Completed Projects · Oncology

Team MSC

Metabolism and Signaling in Cancer

Owing to stressful microenvironments and the accumulation of mutations favoring adaption, cancer cells frequently show alterations in metabolic and other signaling circuits compared with normal cells. As a consequence, cancer cells show increased dependence on certain proteins or stress-support pathways, which themselves might not be deregulated through mutational in-/activation (non-oncogene dependence). On the one hand, stress-stimulated cellular adaptations support cancer development and can contribute to drug-resistance mechanisms; on the other, they might create targetable vulnerabilities of malignant cells.

Our team is interested in learning more about stress-induced pathways, especially secretory/endoplasmic reticulum (ER)/Golgi stress-signaling networks, which support cancer cell survival and thus might be amenable to novel anticancer treatment strategies. For instance, the proteasomal inhibitor bortezomib is an FDA-approved drug to treat multiple myeloma and mantle cell lymphoma and acts partly via ER stress induction. Approximately one third of all cellular proteins traverse the secretory pathway. In some cell types the trafficking rate through the ER/Golgi membrane system replaces the surface of the entire plasma membrane every 10–20 minutes. An example of this high secretory load, which might be further exacerbated in some cancer contexts, is plasma cells that secrete up to 3000 antibodies per second, suggesting that these cells critically depend on a functional trafficking transport machinery along the ER/Golgi axis. Thus interference with secretory stress signaling offers the potential to inhibit adaptive survival strategies and/or to activate cell-death pathways. We are using small molecule screens, genome-wide and candidate-based approaches to identify secretory-stress-regulated factors with the aim of therapeutically exploiting these findings for biomarker and drug target discovery.
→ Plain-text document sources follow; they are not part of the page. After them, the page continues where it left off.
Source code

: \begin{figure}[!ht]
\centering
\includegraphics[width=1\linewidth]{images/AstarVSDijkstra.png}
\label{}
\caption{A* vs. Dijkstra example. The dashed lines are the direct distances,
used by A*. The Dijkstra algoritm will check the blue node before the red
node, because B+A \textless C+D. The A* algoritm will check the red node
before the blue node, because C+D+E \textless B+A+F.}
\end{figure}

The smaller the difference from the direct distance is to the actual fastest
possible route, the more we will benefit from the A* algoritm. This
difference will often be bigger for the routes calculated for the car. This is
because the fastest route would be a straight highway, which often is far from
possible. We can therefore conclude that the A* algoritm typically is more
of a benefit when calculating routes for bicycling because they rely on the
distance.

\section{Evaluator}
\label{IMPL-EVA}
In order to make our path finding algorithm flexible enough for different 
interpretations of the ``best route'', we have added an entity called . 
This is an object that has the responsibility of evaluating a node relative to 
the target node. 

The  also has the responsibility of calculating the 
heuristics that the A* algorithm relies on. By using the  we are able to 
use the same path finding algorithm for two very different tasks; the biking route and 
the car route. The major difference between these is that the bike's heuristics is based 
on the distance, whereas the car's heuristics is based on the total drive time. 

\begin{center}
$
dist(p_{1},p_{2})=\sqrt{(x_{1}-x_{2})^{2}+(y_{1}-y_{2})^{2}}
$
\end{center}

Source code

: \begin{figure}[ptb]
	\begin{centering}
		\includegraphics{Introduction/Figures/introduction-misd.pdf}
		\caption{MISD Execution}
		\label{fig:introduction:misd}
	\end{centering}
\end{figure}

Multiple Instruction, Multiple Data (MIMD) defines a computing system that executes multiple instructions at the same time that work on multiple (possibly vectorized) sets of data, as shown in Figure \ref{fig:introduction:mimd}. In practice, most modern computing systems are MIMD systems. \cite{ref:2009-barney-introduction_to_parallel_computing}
  1. Ignashkova TI, Gendarme M, Peschk K, Eggenweiler HM, Lindemann RK, Reiling JH (2017):
    Cell survival and protein secretion associated with Golgi integrity in response to Golgi stress-inducing agents
    Traffic 18(8)
  2. Ramírez-Peinado S, Ignashkova TI, van Raam BJ, Baumann J, Sennott EL, Gendarme M, Lindemann RK, Starnbach MN, Reiling JH (2017):
    TRAPPC13 modulates autophagy and the response to Golgi stress
    Journal of Cell Science 130
  3. van Raam BJ, Lacina T, Lindemann RK, Reiling JH (2017):
    Secretory stressors induce intracellular death receptor accumulation to control apoptosis
    Cell Death and Disease 8(10)
  4. Gendarme M, Baumann J, Ignashkova TI, Lindemann RK, Reiling JH (2017):
    Image-based drug screen identifies HDAC inhibitors as novel Golgi disruptors synergizing with JQ1
    Molecular Biology of the Cell 28(26)
  5. Baumann J, Ignashkova TI, Chirasani SR, Ramírez-Peinado S, Alborzinia H, Gendarme M, Kuhnigk K, Kramer V, Lindemann RK, Reiling JH (2017):
    Golgi stress-induced transcriptional changes mediated by MAPK signaling and three ETS transcription factors regulate MCL1 splicing
    Molecular Biology of the Cell 29(1)
  6. Alborzinia H, Ignashkova TI, Dejure FR, Gendarme M, Theobald J, Wölfl S, Lindemann RK, Reiling JH (2018):
    Golgi stress mediates redox imbalance and ferroptosis in human cells
    Communications Biology 1
The research of this team was kindly sponsored by Merck.